The study may deepen understanding of photochemical processes and may lead to lower-cost catalysts.
Shining light on TiO2 or other semiconductors promotes electrons to an excited state from which they can stimulate chemical reactions. Much of the time, the electrons shed their excess energy far too quickly for reactions to commence. But if TiO2 is doped with platinum or other metal nanoparticles, excited electrons can quickly hop onto the metals and get trapped before they can cool down, according to the common explanation.
In the case of water splitting, that model indicates that the metals serve as tiny islands on the semiconductor surface on which hydrogen ions can congregate, undergo reduction with trapped electrons, and form H2.

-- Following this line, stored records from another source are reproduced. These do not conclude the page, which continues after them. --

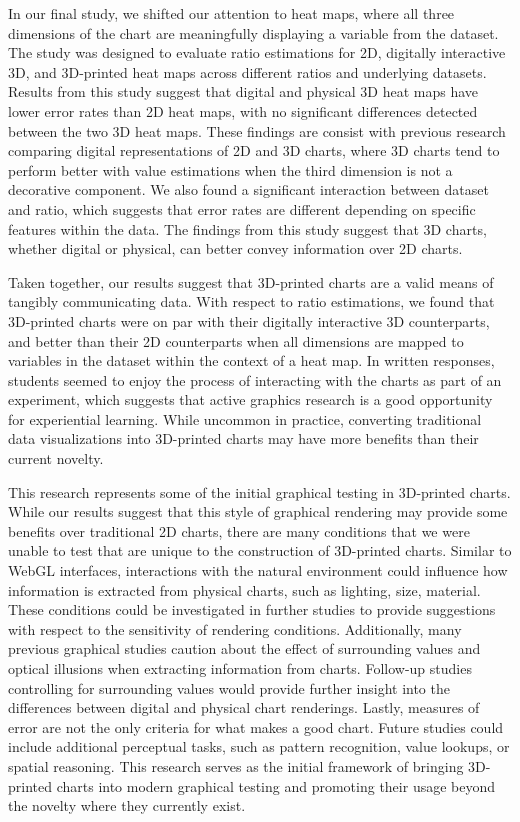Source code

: \documentclass[phd]{nuthesis}
\begin{document}
In our final study, we shifted our attention to heat maps, where all
three dimensions of the chart are meaningfully displaying a variable
from the dataset. The study was designed to evaluate ratio estimations
for 2D, digitally interactive 3D, and 3D-printed heat maps across
different ratios and underlying datasets. Results from this study
suggest that digital and physical 3D heat maps have lower error rates
than 2D heat maps, with no significant differences detected between the
two 3D heat maps. These findings are consist with previous research
comparing digital representations of 2D and 3D charts, where 3D charts
tend to perform better with value estimations when the third dimension
is not a decorative component. We also found a significant interaction
between dataset and ratio, which suggests that error rates are different
depending on specific features within the data. The findings from this
study suggest that 3D charts, whether digital or physical, can better
convey information over 2D charts.

Taken together, our results suggest that 3D-printed charts are a valid
means of tangibly communicating data. With respect to ratio estimations,
we found that 3D-printed charts were on par with their digitally
interactive 3D counterparts, and better than their 2D counterparts when
all dimensions are mapped to variables in the dataset within the context
of a heat map. In written responses, students seemed to enjoy the
process of interacting with the charts as part of an experiment, which
suggests that active graphics research is a good opportunity for
experiential learning. While uncommon in practice, converting
traditional data visualizations into 3D-printed charts may have more
benefits than their current novelty.

This research represents some of the initial graphical testing in
3D-printed charts. While our results suggest that this style of
graphical rendering may provide some benefits over traditional 2D
charts, there are many conditions that we were unable to test that are
unique to the construction of 3D-printed charts. Similar to WebGL
interfaces, interactions with the natural environment could influence
how information is extracted from physical charts, such as lighting,
size, material. These conditions could be investigated in further
studies to provide suggestions with respect to the sensitivity of
rendering conditions. Additionally, many previous graphical studies
caution about the effect of surrounding values and optical illusions
when extracting information from charts. Follow-up studies controlling
for surrounding values would provide further insight into the
differences between digital and physical chart renderings. Lastly,
measures of error are not the only criteria for what makes a good chart.
Future studies could include additional perceptual tasks, such as
pattern recognition, value lookups, or spatial reasoning. This research
serves as the initial framework of bringing 3D-printed charts into
modern graphical testing and promoting their usage beyond the novelty
where they currently exist.
\end{document}
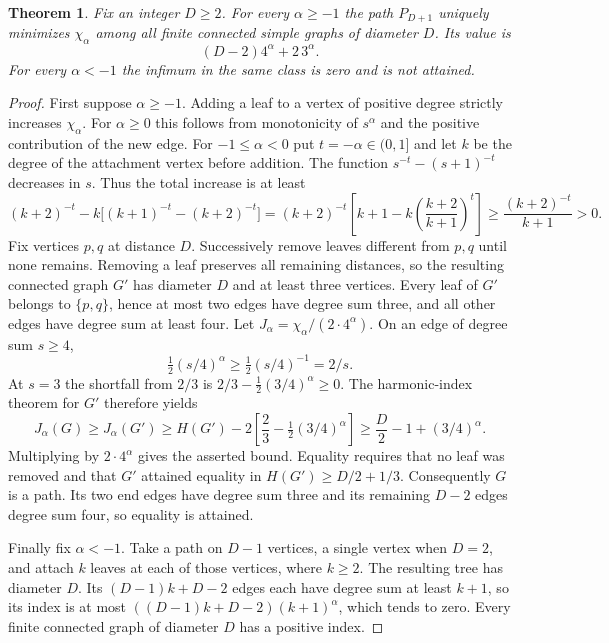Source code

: \documentclass[11pt,a4paper]{article}
\newtheorem{theorem}{Theorem}[section]
\begin{document}
\begin{theorem}\label{thm:sum-halfline}
Fix an integer $D\ge2$. For every $\alpha\ge-1$ the path $P_{D+1}$ uniquely minimizes $\chi_\alpha$ among all finite connected simple graphs of diameter $D$. Its value is
\[
    (D-2)4^\alpha+2\,3^\alpha.
\]
For every $\alpha<-1$ the infimum in the same class is zero and is not attained.
\end{theorem}

\begin{proof}
First suppose $\alpha\ge-1$. Adding a leaf to a vertex of positive degree strictly increases $\chi_\alpha$. For $\alpha\ge0$ this follows from monotonicity of $s^\alpha$ and the positive contribution of the new edge. For $-1\le\alpha<0$ put $t=-\alpha\in(0,1]$ and let $k$ be the degree of the attachment vertex before addition. The function $s^{-t}-(s+1)^{-t}$ decreases in $s$. Thus the total increase is at least
\[
 (k+2)^{-t}-k\big[(k+1)^{-t}-(k+2)^{-t}\big]
 =(k+2)^{-t}\left[k+1-k\left(\frac{k+2}{k+1}\right)^t\right]
 \ge\frac{(k+2)^{-t}}{k+1}>0 .
\]
Fix vertices $p,q$ at distance $D$. Successively remove leaves different from $p,q$ until none remains. Removing a leaf preserves all remaining distances, so the resulting connected graph $G'$ has diameter $D$ and at least three vertices. Every leaf of $G'$ belongs to $\{p,q\}$, hence at most two edges have degree sum three, and all other edges have degree sum at least four. Let
$J_\alpha=\chi_\alpha/(2\cdot4^\alpha)$. On an edge of degree sum $s\ge4$,
\[
 \tfrac12(s/4)^\alpha\ge \tfrac12(s/4)^{-1}=2/s .
\]
At $s=3$ the shortfall from $2/3$ is $2/3-\tfrac12(3/4)^\alpha\ge0$. The harmonic-index theorem for $G'$ therefore yields
\[
 J_\alpha(G)\ge J_\alpha(G')
 \ge H(G')-2\left[\frac23-\tfrac12(3/4)^\alpha\right]
 \ge \frac D2-1+(3/4)^\alpha.
\]
Multiplying by $2\cdot4^\alpha$ gives the asserted bound. Equality requires that no leaf was removed and that $G'$ attained equality in $H(G')\ge D/2+1/3$. Consequently $G$ is a path. Its two end edges have degree sum three and its remaining $D-2$ edges degree sum four, so equality is attained.

Finally fix $\alpha<-1$. Take a path on $D-1$ vertices, a single vertex when $D=2$, and attach $k$ leaves at each of those vertices, where $k\ge2$. The resulting tree has diameter $D$. Its $(D-1)k+D-2$ edges each have degree sum at least $k+1$, so its index is at most $((D-1)k+D-2)(k+1)^\alpha$, which tends to zero. Every finite connected graph of diameter $D$ has a positive index.
\end{proof}
\end{document}
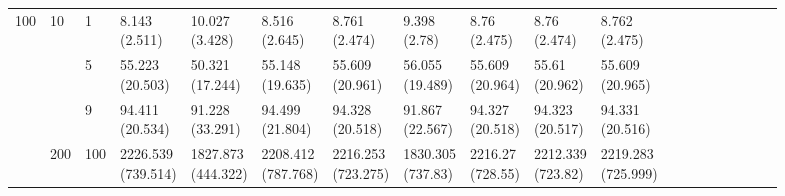 \documentclass[12pt,a4paper]{article}
\begin{document}
\begin{landscape}
\begin{longtable}{lllllllllllrrrrrrrr}
\midrule
\multirow[t]{9}{*}{100} & \multirow[t]{3}{*}{10} & 1 & \makecell{8.143 \\ (2.511)} & \makecell{10.027 \\ (3.428)} & \makecell{8.516 \\ (2.645)} & \makecell{8.761 \\ (2.474)} & \makecell{9.398 \\ (2.78)} & \makecell{8.76 \\ (2.475)} & \makecell{8.76 \\ (2.474)} & \makecell{8.762 \\ (2.475)} \\
 &  & 5 & \makecell{55.223 \\ (20.503)} & \makecell{50.321 \\ (17.244)} & \makecell{55.148 \\ (19.635)} & \makecell{55.609 \\ (20.961)} & \makecell{56.055 \\ (19.489)} & \makecell{55.609 \\ (20.964)} & \makecell{55.61 \\ (20.962)} & \makecell{55.609 \\ (20.965)}  \\
 &  & 9 & \makecell{94.411 \\ (20.534)} & \makecell{91.228 \\ (33.291)} & \makecell{94.499 \\ (21.804)} & \makecell{94.328 \\ (20.518)} & \makecell{91.867 \\ (22.567)} & \makecell{94.327 \\ (20.518)} & \makecell{94.323 \\ (20.517)} & \makecell{94.331 \\ (20.516)} \\
\cline{2-19}
 & \multirow[t]{3}{*}{200} & 100 & \makecell{2226.539 \\ (739.514)} & \makecell{1827.873 \\ (444.322)} & \makecell{2208.412 \\ (787.768)} & \makecell{2216.253 \\ (723.275)} & \makecell{1830.305 \\ (737.83)} & \makecell{2216.27 \\ (728.55)} & \makecell{2212.339 \\ (723.82)} & \makecell{2219.283 \\ (725.999)}  \\

\end{longtable}
\end{landscape}
\end{document}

A team led by University of California, Riverside, chemistry professor Francisco Zaera now proposes that electron transfer from the semiconductor to the metal may not play a significant role in photocatalysis. The team came to that conclusion by using transient-absorption and time-resolved-fluorescence spectroscopy methods to probe the photophysics and energy-transfer processes in a series of custom-made nanoparticles, including Au/TiO2 and Pt/TiO2 (Proc. Natl. Acad. Sci. USA 2014, DOI: 10.1073/pnas.1405365111).
The Riverside team proposes that in contrast to the electron-trap model, excited electrons stimulate H+ reduction on the surface of the semiconductor, not the metal. Hydrogen atoms then migrate from the semiconductor to the metal, which combines them catalytically to form H2.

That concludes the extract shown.